Exercise prompt:
Below are the records; copy each line in which "autoref" occurs.

[Stored data]
*** Block opens ***
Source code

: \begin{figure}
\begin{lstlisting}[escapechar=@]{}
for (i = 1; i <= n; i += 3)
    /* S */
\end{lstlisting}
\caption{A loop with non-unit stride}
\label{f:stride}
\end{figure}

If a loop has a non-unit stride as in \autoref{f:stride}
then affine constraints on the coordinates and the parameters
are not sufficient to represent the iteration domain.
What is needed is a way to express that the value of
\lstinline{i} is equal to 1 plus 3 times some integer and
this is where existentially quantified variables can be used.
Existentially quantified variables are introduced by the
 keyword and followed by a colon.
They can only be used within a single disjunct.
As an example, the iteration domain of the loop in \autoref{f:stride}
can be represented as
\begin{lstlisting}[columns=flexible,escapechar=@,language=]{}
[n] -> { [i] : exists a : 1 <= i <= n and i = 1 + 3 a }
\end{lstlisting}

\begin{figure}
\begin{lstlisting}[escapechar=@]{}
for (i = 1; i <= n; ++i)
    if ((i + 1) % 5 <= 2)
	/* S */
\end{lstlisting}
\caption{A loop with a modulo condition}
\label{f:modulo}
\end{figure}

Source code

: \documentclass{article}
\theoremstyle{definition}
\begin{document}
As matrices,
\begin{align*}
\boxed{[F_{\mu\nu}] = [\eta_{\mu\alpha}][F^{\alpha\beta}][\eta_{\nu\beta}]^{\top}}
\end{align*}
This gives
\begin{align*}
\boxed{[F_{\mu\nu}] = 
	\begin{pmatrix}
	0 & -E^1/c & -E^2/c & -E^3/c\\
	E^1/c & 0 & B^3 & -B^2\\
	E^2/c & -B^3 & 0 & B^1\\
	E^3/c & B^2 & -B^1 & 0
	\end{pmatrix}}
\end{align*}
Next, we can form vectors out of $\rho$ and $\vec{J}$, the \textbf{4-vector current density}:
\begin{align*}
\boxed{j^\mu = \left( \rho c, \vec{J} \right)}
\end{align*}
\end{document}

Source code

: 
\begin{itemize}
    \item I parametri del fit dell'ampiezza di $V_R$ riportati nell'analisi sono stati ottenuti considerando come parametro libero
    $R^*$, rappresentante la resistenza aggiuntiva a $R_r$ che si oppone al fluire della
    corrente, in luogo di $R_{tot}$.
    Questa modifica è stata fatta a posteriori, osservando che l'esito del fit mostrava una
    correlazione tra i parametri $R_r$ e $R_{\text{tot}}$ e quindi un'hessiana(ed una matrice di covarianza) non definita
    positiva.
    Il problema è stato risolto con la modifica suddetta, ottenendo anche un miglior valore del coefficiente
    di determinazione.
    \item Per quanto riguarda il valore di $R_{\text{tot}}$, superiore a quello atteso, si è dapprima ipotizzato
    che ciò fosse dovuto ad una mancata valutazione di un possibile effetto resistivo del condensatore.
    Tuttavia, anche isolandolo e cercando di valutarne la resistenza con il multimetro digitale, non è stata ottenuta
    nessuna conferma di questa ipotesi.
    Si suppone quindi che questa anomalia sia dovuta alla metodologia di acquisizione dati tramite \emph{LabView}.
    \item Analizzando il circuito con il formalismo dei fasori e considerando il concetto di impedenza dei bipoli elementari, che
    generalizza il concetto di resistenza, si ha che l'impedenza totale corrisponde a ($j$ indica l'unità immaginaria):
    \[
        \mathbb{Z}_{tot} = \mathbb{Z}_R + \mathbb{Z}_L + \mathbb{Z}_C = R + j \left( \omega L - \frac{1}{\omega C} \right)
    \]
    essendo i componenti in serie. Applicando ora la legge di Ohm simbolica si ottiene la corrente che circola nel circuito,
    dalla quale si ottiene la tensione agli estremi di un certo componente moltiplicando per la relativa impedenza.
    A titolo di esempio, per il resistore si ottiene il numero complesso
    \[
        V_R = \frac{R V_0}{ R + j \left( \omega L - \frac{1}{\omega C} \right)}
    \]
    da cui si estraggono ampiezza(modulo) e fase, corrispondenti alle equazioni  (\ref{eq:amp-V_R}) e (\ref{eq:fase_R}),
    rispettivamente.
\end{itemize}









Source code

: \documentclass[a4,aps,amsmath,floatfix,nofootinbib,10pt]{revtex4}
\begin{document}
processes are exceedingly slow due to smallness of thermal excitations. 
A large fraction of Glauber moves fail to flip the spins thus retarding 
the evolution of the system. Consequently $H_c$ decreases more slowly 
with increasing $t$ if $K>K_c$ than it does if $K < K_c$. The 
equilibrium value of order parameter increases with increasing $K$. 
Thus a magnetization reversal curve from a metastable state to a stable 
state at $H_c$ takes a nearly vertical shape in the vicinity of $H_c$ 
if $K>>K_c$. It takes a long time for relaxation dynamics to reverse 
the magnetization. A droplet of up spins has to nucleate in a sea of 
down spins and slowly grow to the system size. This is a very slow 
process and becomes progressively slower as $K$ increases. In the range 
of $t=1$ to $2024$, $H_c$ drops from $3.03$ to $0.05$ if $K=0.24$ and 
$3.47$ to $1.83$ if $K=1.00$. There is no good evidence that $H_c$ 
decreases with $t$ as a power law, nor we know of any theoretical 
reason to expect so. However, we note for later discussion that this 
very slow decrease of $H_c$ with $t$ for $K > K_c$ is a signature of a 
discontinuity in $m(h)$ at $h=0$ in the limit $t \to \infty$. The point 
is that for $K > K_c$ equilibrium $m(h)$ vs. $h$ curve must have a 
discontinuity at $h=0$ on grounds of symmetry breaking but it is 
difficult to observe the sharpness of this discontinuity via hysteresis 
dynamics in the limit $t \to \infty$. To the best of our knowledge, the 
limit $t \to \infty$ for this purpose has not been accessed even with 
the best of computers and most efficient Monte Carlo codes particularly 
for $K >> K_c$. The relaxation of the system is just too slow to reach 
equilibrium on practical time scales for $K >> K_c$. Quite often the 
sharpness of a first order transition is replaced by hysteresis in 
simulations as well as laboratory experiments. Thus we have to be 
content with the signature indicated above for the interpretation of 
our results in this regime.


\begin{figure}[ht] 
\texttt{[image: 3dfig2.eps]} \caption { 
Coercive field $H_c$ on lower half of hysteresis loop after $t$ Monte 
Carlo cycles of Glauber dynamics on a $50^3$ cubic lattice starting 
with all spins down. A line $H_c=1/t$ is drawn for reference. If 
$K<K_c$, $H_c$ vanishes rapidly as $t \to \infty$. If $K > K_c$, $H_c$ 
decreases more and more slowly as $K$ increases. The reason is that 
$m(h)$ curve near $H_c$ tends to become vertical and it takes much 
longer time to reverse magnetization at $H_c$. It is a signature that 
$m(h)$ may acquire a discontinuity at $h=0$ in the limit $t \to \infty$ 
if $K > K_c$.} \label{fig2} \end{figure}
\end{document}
*** Block closes ***
Written solution:
If a loop has a non-unit stride as in \autoref{f:stride}
As an example, the iteration domain of the loop in \autoref{f:stride}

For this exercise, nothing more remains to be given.